Another financial expert and Vice Chairman of Highcap Securities Limited, David Adonri, said the naira was overvalued at the NAFEX when weighed against the parallel market window. “This is worrisome because much of the forex sold by CBN will still end up through shady deals in the parallel market, leaving a rent of N90,” he said.

Adonri said the adoption of NAFEX rate would increase cost on trade and manufacturing for enterprises that previously sourced their forex from CBN at the official rate. He added that the rising rate at the black market was more worrisome as manufacturers and traders set prices at black market rates even when they source FX from the official window.

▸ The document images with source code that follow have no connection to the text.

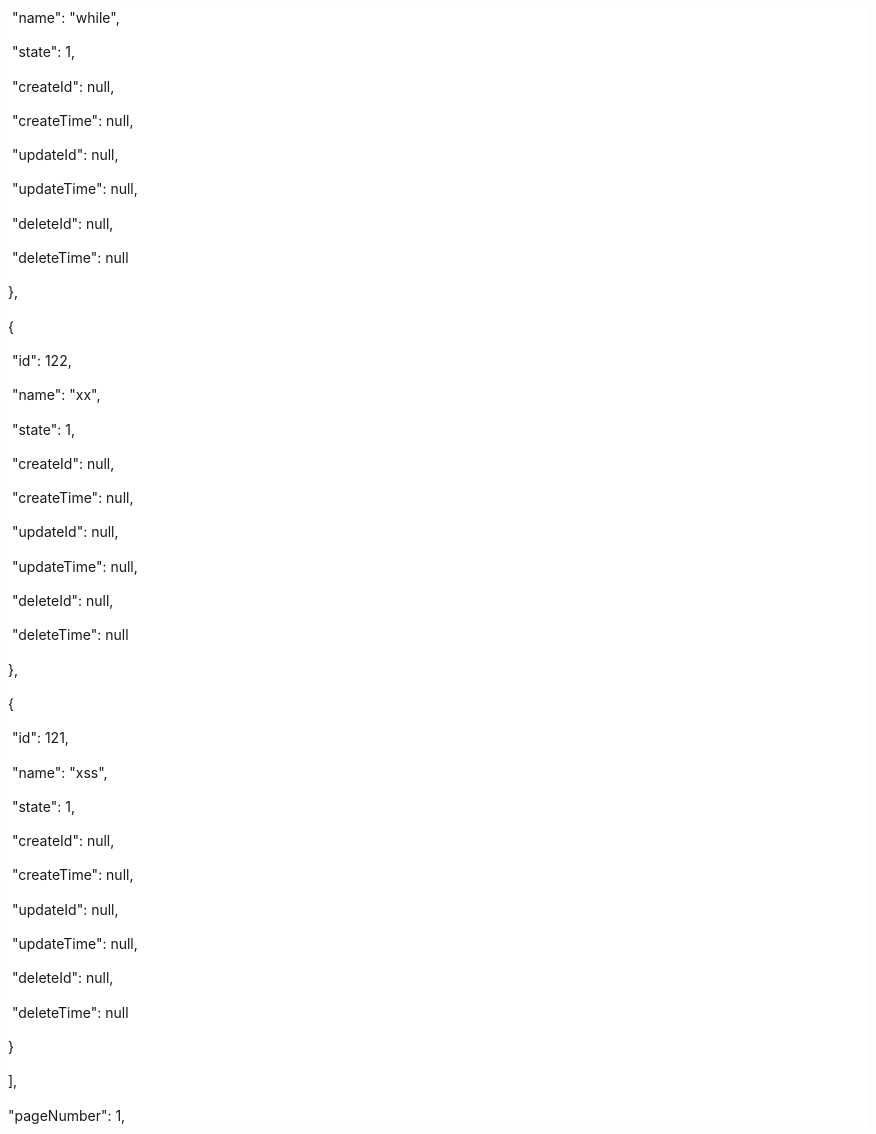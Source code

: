 ​    "name": "while",

​    "state": 1,

​    "createId": null,

​    "createTime": null,

​    "updateId": null,

​    "updateTime": null,

​    "deleteId": null,

​    "deleteTime": null

   },

   {

​    "id": 122,

​    "name": "xx",

​    "state": 1,

​    "createId": null,

​    "createTime": null,

​    "updateId": null,

​    "updateTime": null,

​    "deleteId": null,

​    "deleteTime": null

   },

   {

​    "id": 121,

​    "name": "xss",

​    "state": 1,

​     "createId": null,

​    "createTime": null,

​    "updateId": null,

​    "updateTime": null,

​    "deleteId": null,

​    "deleteTime": null

   }

  ],

  "pageNumber": 1,
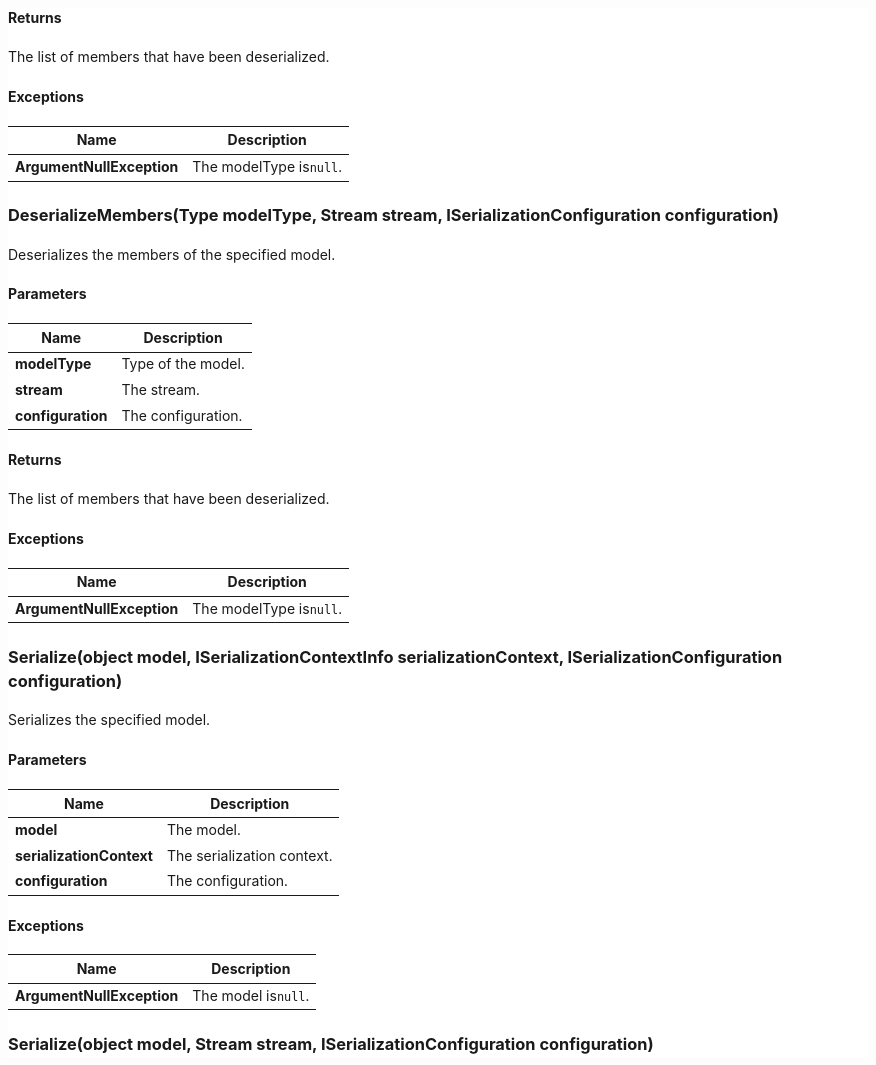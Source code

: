 #### Returns

The list of members that have been deserialized.

#### Exceptions

Name|Description
---|---
**ArgumentNullException**|The modelType is`null`.

### DeserializeMembers(Type modelType, Stream stream, ISerializationConfiguration configuration)

Deserializes the members of the specified model.

#### Parameters

Name|Description
---|---
**modelType**|Type of the model.
**stream**|The stream.
**configuration**|The configuration.

#### Returns

The list of members that have been deserialized.

#### Exceptions

Name|Description
---|---
**ArgumentNullException**|The modelType is`null`.

### Serialize(object model, ISerializationContextInfo serializationContext, ISerializationConfiguration configuration)

Serializes the specified model.

#### Parameters

Name|Description
---|---
**model**|The model.
**serializationContext**|The serialization context.
**configuration**|The configuration.

#### Exceptions

Name|Description
---|---
**ArgumentNullException**|The model is`null`.

### Serialize(object model, Stream stream, ISerializationConfiguration configuration)
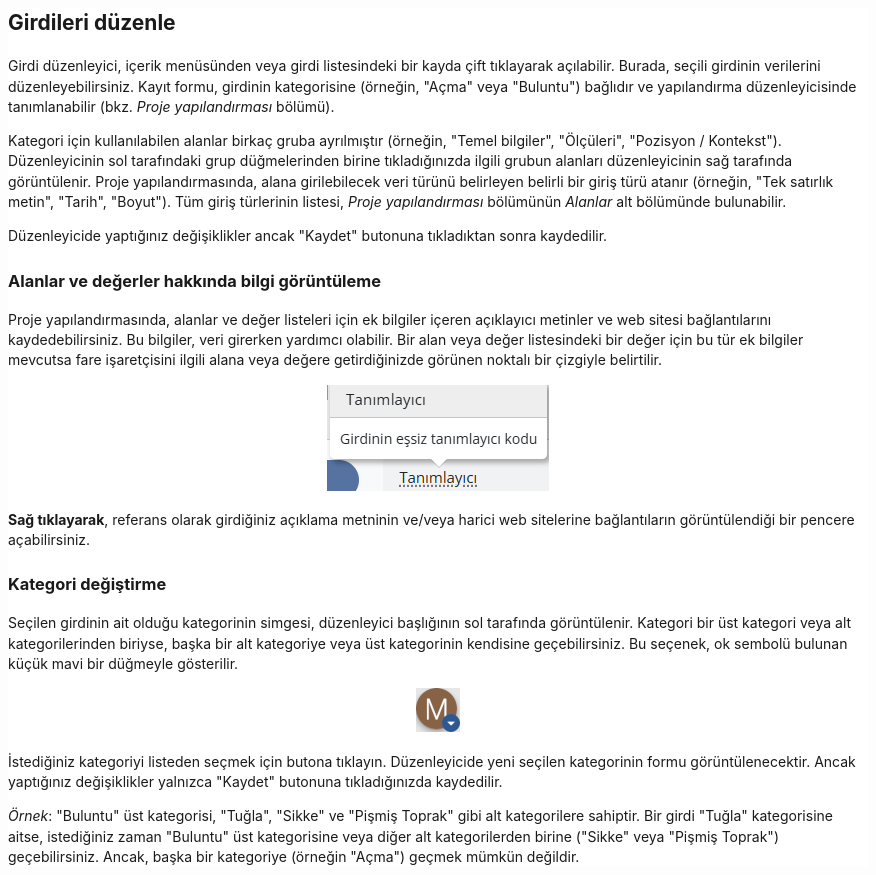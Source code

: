 
## Girdileri düzenle

Girdi düzenleyici, içerik menüsünden veya girdi listesindeki bir kayda çift tıklayarak açılabilir. Burada, seçili girdinin verilerini düzenleyebilirsiniz. Kayıt formu, girdinin kategorisine (örneğin, "Açma" veya "Buluntu") bağlıdır ve yapılandırma düzenleyicisinde tanımlanabilir (bkz. *Proje yapılandırması* bölümü).

Kategori için kullanılabilen alanlar birkaç gruba ayrılmıştır (örneğin, "Temel bilgiler", "Ölçüleri", "Pozisyon / Kontekst"). Düzenleyicinin sol tarafındaki grup düğmelerinden birine tıkladığınızda ilgili grubun alanları düzenleyicinin sağ tarafında görüntülenir. Proje yapılandırmasında, alana girilebilecek veri türünü belirleyen belirli bir giriş türü atanır (örneğin, "Tek satırlık metin", "Tarih", "Boyut"). Tüm giriş türlerinin listesi, *Proje yapılandırması* bölümünün *Alanlar* alt bölümünde bulunabilir.

Düzenleyicide yaptığınız değişiklikler ancak "Kaydet" butonuna tıkladıktan sonra kaydedilir.


### Alanlar ve değerler hakkında bilgi görüntüleme

Proje yapılandırmasında, alanlar ve değer listeleri için ek bilgiler içeren açıklayıcı metinler ve web sitesi bağlantılarını kaydedebilirsiniz. Bu bilgiler, veri girerken yardımcı olabilir. Bir alan veya değer listesindeki bir değer için bu tür ek bilgiler mevcutsa fare işaretçisini ilgili alana veya değere getirdiğinizde görünen noktalı bir çizgiyle belirtilir.

<p align="center"><img src="images/tr/resources/information_underline.png" alt="View information"/></p>

**Sağ tıklayarak**, referans olarak girdiğiniz açıklama metninin ve/veya harici web sitelerine bağlantıların görüntülendiği bir pencere açabilirsiniz.


### Kategori değiştirme

Seçilen girdinin ait olduğu kategorinin simgesi, düzenleyici başlığının sol tarafında görüntülenir. Kategori bir üst kategori veya alt kategorilerinden biriyse, başka bir alt kategoriye veya üst kategorinin kendisine geçebilirsiniz. Bu seçenek, ok sembolü bulunan küçük mavi bir düğmeyle gösterilir.

<p align="center"><img src="images/tr/resources/change_category.png" alt="Change category"/></p>

İstediğiniz kategoriyi listeden seçmek için butona tıklayın. Düzenleyicide yeni seçilen kategorinin formu görüntülenecektir. Ancak yaptığınız değişiklikler yalnızca "Kaydet" butonuna tıkladığınızda kaydedilir.

*Örnek*: "Buluntu" üst kategorisi, "Tuğla", "Sikke" ve "Pişmiş Toprak" gibi alt kategorilere sahiptir. Bir girdi "Tuğla" kategorisine aitse, istediğiniz zaman "Buluntu" üst kategorisine veya diğer alt kategorilerden birine ("Sikke" veya "Pişmiş Toprak") geçebilirsiniz. Ancak, başka bir kategoriye (örneğin "Açma") geçmek mümkün değildir.
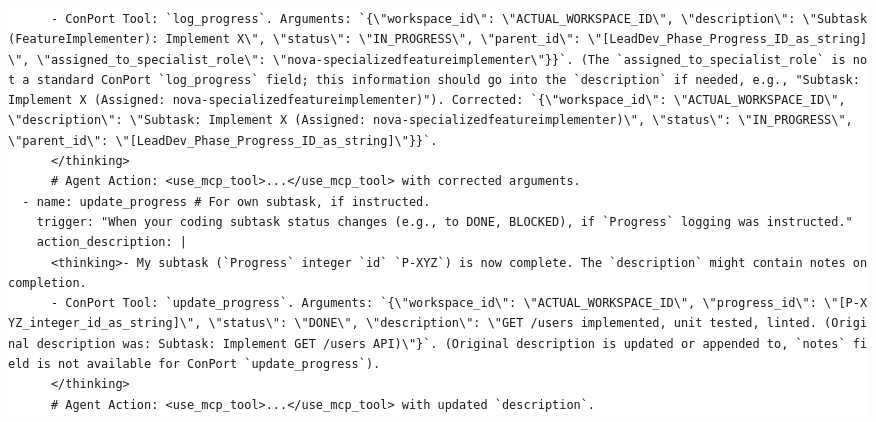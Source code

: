           - ConPort Tool: `log_progress`. Arguments: `{\"workspace_id\": \"ACTUAL_WORKSPACE_ID\", \"description\": \"Subtask (FeatureImplementer): Implement X\", \"status\": \"IN_PROGRESS\", \"parent_id\": \"[LeadDev_Phase_Progress_ID_as_string]\", \"assigned_to_specialist_role\": \"nova-specializedfeatureimplementer\"}}`. (The `assigned_to_specialist_role` is not a standard ConPort `log_progress` field; this information should go into the `description` if needed, e.g., "Subtask: Implement X (Assigned: nova-specializedfeatureimplementer)"). Corrected: `{\"workspace_id\": \"ACTUAL_WORKSPACE_ID\", \"description\": \"Subtask: Implement X (Assigned: nova-specializedfeatureimplementer)\", \"status\": \"IN_PROGRESS\", \"parent_id\": \"[LeadDev_Phase_Progress_ID_as_string]\"}}`.
          </thinking>
          # Agent Action: <use_mcp_tool>...</use_mcp_tool> with corrected arguments.
      - name: update_progress # For own subtask, if instructed.
        trigger: "When your coding subtask status changes (e.g., to DONE, BLOCKED), if `Progress` logging was instructed."
        action_description: |
          <thinking>- My subtask (`Progress` integer `id` `P-XYZ`) is now complete. The `description` might contain notes on completion.
          - ConPort Tool: `update_progress`. Arguments: `{\"workspace_id\": \"ACTUAL_WORKSPACE_ID\", \"progress_id\": \"[P-XYZ_integer_id_as_string]\", \"status\": \"DONE\", \"description\": \"GET /users implemented, unit tested, linted. (Original description was: Subtask: Implement GET /users API)\"}`. (Original description is updated or appended to, `notes` field is not available for ConPort `update_progress`).
          </thinking>
          # Agent Action: <use_mcp_tool>...</use_mcp_tool> with updated `description`.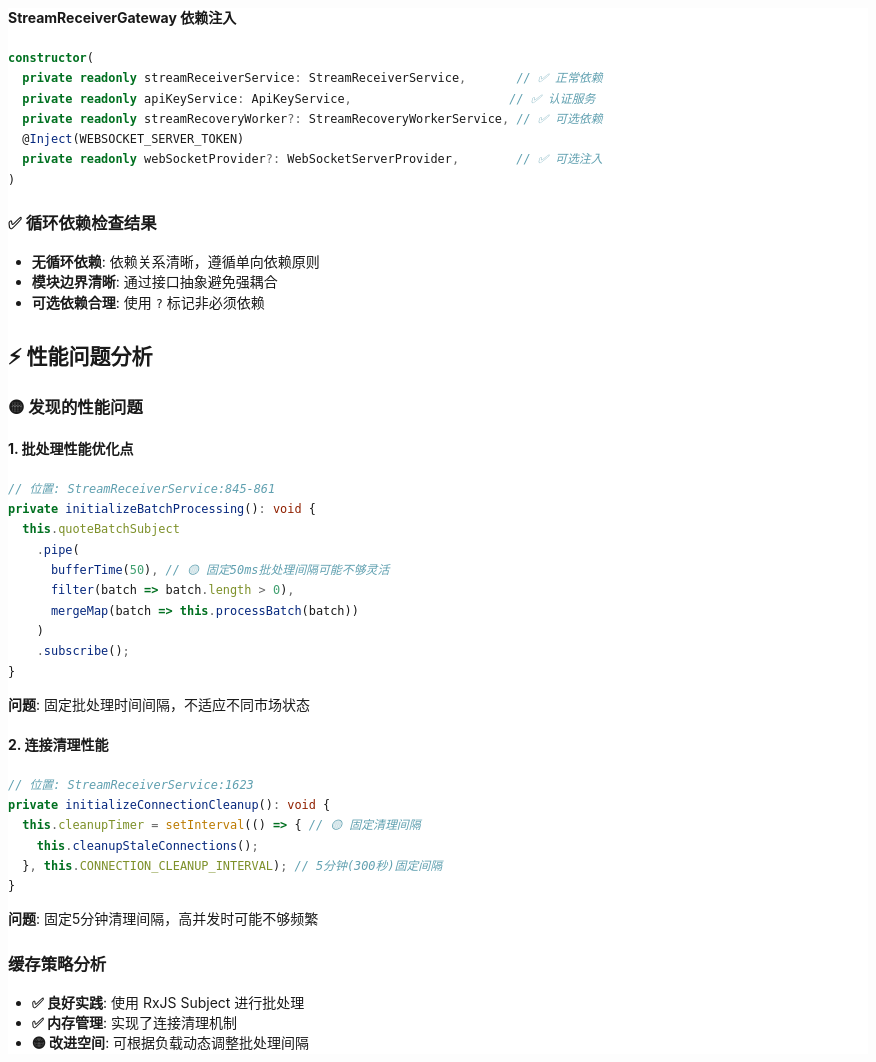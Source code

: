 #### StreamReceiverGateway 依赖注入
```typescript
constructor(
  private readonly streamReceiverService: StreamReceiverService,       // ✅ 正常依赖
  private readonly apiKeyService: ApiKeyService,                      // ✅ 认证服务
  private readonly streamRecoveryWorker?: StreamRecoveryWorkerService, // ✅ 可选依赖
  @Inject(WEBSOCKET_SERVER_TOKEN) 
  private readonly webSocketProvider?: WebSocketServerProvider,        // ✅ 可选注入
)
```

### ✅ 循环依赖检查结果
- **无循环依赖**: 依赖关系清晰，遵循单向依赖原则
- **模块边界清晰**: 通过接口抽象避免强耦合
- **可选依赖合理**: 使用 `?` 标记非必须依赖

## ⚡ 性能问题分析

### 🟡 发现的性能问题

#### 1. 批处理性能优化点
```typescript
// 位置: StreamReceiverService:845-861
private initializeBatchProcessing(): void {
  this.quoteBatchSubject
    .pipe(
      bufferTime(50), // 🟡 固定50ms批处理间隔可能不够灵活
      filter(batch => batch.length > 0),
      mergeMap(batch => this.processBatch(batch))
    )
    .subscribe();
}
```
**问题**: 固定批处理时间间隔，不适应不同市场状态

#### 2. 连接清理性能
```typescript
// 位置: StreamReceiverService:1623
private initializeConnectionCleanup(): void {
  this.cleanupTimer = setInterval(() => { // 🟡 固定清理间隔
    this.cleanupStaleConnections();
  }, this.CONNECTION_CLEANUP_INTERVAL); // 5分钟(300秒)固定间隔
}
```
**问题**: 固定5分钟清理间隔，高并发时可能不够频繁

### 缓存策略分析
- **✅ 良好实践**: 使用 RxJS Subject 进行批处理
- **✅ 内存管理**: 实现了连接清理机制
- **🟡 改进空间**: 可根据负载动态调整批处理间隔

Adonri, who said the demand for FX will not ease soon, called for the idea of merging the different platforms –NAFEX, BDC and parallel – into a full market-led window where every participant could source FX at a going rate.

“It will also provide a market mechanism for efficient allocation of forex in the economy,” he said.

Speaking on why Nigeria is still experiencing forex scarcity despite high oil prices, Dapo-Thomas Opeoluwa, a financial markets analyst, said with the forthcoming general elections in 18 months, “the political industry, which guzzles foreign exchange would bring on additional pressure to the liquidity crisis. As a result of intense politicking, recent trends show that elections have a negative effect on the foreign exchange market. Prior to the 2019 elections, foreign portfolio investors pulled out as they sensed election uncertainty. Their activities affected the value of the naira. Investors lost about N729 billion during that period.

“Also, the FX market has been hamstrung by weak FX management policies alongside economic saboteurs profiting from the market inefficiencies through round-tripping and arbitrage. With the CBN officially adopting the NAFEX rate, which weakened the naira by eight per cent to N410.25/$1, the CBN has shown that it is attempting to be on the same wavelength with the “market-determined” rate.

“Nigeria needs strong FX liquidity, which can only come from crude sales or borrowings. President Buhari, in a letter to the Senate, has said the country plans to raise the sum of $6.183 billion from a ‘combination of sources’ as it sought approval for the debt raise. The government also plans to issue $3 billion or more in Eurobonds at international capital markets according to a report from Reuters. There is still talk of a loan from the World Bank.

Whatever the outcome, Nigeria needs supply, the foreign exchange market needs liquidity, Nigerians need dollars.”